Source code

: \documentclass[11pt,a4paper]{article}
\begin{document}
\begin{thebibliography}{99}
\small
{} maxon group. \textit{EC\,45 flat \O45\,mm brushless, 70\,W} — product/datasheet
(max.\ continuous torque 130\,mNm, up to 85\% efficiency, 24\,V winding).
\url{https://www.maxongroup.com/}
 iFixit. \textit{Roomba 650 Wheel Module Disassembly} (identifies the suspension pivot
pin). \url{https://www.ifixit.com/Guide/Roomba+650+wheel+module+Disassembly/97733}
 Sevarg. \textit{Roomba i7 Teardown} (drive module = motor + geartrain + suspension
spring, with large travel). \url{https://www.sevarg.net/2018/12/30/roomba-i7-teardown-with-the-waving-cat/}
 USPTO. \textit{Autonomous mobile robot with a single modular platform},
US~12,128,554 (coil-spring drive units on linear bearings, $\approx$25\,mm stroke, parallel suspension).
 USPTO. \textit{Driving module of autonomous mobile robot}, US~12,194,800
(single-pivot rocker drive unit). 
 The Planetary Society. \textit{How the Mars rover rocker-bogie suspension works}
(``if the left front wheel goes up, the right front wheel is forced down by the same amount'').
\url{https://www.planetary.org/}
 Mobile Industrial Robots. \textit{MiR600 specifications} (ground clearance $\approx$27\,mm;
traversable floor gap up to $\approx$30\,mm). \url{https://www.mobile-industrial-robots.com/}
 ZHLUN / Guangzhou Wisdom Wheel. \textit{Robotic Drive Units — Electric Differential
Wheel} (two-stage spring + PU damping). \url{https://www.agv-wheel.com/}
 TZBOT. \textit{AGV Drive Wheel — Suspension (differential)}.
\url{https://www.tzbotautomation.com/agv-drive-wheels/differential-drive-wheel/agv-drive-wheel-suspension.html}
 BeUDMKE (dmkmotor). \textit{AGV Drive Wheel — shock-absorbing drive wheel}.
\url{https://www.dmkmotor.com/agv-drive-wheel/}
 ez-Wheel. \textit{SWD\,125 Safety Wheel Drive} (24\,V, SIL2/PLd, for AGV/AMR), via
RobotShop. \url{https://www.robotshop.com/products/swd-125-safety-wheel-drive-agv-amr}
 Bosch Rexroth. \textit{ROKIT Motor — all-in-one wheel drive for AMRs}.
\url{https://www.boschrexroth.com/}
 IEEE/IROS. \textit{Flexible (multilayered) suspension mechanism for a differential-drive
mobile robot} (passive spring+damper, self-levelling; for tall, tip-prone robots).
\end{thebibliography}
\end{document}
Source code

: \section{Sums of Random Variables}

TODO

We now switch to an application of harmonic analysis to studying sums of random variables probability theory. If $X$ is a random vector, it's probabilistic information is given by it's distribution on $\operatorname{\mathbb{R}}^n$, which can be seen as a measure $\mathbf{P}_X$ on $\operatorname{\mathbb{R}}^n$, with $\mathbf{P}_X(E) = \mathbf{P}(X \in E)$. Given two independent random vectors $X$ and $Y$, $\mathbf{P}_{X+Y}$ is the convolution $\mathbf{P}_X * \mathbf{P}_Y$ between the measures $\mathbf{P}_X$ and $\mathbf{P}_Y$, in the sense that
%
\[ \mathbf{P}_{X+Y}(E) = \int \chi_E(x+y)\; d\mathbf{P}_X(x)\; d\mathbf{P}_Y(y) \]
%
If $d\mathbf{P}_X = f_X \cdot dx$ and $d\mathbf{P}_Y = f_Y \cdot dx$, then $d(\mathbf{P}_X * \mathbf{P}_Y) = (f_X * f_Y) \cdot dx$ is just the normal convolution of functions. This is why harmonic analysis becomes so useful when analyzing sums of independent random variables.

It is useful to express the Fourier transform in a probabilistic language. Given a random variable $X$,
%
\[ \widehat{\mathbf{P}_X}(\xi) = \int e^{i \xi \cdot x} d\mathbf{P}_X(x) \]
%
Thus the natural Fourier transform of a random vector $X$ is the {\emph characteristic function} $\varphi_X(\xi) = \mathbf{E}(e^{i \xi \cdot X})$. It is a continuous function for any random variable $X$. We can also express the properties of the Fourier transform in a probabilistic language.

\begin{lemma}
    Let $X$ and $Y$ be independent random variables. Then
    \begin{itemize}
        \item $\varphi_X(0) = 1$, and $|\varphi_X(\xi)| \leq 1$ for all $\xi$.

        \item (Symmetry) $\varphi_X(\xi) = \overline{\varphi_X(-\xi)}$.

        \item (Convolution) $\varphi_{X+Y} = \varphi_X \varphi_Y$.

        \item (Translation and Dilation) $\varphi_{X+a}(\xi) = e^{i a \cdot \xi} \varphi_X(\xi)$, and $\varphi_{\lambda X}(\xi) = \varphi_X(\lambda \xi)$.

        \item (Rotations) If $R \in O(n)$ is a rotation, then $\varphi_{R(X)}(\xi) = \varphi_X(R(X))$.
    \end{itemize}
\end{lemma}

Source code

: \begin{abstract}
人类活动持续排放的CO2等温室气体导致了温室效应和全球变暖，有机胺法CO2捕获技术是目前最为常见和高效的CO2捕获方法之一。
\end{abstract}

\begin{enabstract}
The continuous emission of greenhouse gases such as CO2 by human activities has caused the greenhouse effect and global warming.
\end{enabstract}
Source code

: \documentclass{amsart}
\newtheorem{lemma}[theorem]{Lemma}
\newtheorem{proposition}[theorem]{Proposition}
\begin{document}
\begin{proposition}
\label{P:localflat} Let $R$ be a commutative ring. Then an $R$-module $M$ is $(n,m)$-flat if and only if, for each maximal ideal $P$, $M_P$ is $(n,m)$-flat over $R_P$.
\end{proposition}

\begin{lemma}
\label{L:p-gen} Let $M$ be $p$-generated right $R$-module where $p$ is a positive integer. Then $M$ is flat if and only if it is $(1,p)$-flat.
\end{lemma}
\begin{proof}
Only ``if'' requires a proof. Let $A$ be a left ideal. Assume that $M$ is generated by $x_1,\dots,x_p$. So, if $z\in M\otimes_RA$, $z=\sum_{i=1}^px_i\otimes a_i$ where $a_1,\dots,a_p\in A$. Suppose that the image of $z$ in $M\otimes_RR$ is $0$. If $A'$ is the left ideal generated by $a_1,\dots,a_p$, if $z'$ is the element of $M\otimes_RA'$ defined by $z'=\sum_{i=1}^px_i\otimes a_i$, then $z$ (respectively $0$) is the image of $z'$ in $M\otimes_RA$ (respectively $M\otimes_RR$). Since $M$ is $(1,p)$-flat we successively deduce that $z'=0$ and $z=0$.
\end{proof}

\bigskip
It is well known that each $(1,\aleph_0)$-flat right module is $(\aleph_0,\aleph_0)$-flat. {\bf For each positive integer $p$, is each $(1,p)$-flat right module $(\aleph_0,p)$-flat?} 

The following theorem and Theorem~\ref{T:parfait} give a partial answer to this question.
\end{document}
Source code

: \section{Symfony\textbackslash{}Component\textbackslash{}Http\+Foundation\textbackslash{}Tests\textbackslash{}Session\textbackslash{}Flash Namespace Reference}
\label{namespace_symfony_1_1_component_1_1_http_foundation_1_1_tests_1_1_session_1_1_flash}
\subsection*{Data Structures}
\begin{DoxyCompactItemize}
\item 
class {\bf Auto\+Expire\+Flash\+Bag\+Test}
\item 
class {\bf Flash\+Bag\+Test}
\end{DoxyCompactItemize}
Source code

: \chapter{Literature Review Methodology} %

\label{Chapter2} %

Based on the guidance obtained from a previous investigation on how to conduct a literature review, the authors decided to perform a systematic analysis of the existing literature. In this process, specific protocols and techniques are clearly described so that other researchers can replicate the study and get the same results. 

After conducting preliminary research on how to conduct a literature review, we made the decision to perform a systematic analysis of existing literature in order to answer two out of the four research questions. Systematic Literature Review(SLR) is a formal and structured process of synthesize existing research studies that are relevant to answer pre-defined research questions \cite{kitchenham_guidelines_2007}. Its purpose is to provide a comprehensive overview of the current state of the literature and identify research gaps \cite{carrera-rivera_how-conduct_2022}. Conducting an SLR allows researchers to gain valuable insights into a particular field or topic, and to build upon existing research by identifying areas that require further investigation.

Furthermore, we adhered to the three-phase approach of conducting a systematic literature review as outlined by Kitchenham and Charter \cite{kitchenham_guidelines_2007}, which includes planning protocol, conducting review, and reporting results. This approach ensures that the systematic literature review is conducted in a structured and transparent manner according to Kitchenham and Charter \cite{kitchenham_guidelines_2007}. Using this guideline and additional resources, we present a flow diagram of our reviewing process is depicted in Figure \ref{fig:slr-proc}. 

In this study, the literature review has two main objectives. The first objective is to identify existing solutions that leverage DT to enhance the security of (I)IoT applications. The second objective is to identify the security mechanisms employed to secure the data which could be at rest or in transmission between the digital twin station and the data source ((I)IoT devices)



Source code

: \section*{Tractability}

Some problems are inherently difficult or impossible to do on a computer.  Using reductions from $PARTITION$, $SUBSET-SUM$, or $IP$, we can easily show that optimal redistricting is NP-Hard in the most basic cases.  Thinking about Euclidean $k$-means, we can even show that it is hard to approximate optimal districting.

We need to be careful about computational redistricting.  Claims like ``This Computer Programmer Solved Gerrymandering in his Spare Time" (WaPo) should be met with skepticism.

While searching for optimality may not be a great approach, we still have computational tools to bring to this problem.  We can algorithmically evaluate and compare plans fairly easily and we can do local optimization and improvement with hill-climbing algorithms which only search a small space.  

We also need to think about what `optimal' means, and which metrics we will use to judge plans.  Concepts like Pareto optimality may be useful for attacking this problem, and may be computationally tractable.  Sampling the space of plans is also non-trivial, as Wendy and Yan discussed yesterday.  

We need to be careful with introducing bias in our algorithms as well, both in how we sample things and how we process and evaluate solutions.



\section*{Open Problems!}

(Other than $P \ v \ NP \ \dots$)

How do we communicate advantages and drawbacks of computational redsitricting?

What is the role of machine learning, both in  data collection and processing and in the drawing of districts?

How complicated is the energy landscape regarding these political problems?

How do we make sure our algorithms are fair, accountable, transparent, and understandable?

**Exercise brief**
Extract every line from the records above that contains the word "conducting".

**Task result**
After conducting preliminary research on how to conduct a literature review, we made the decision to perform a systematic analysis of existing literature in order to answer two out of the four research questions. Systematic Literature Review(SLR) is a formal and structured process of synthesize existing research studies that are relevant to answer pre-defined research questions \cite{kitchenham_guidelines_2007}. Its purpose is to provide a comprehensive overview of the current state of the literature and identify research gaps \cite{carrera-rivera_how-conduct_2022}. Conducting an SLR allows researchers to gain valuable insights into a particular field or topic, and to build upon existing research by identifying areas that require further investigation.
Furthermore, we adhered to the three-phase approach of conducting a systematic literature review as outlined by Kitchenham and Charter \cite{kitchenham_guidelines_2007}, which includes planning protocol, conducting review, and reporting results. This approach ensures that the systematic literature review is conducted in a structured and transparent manner according to Kitchenham and Charter \cite{kitchenham_guidelines_2007}. Using this guideline and additional resources, we present a flow diagram of our reviewing process is depicted in Figure \ref{fig:slr-proc}. 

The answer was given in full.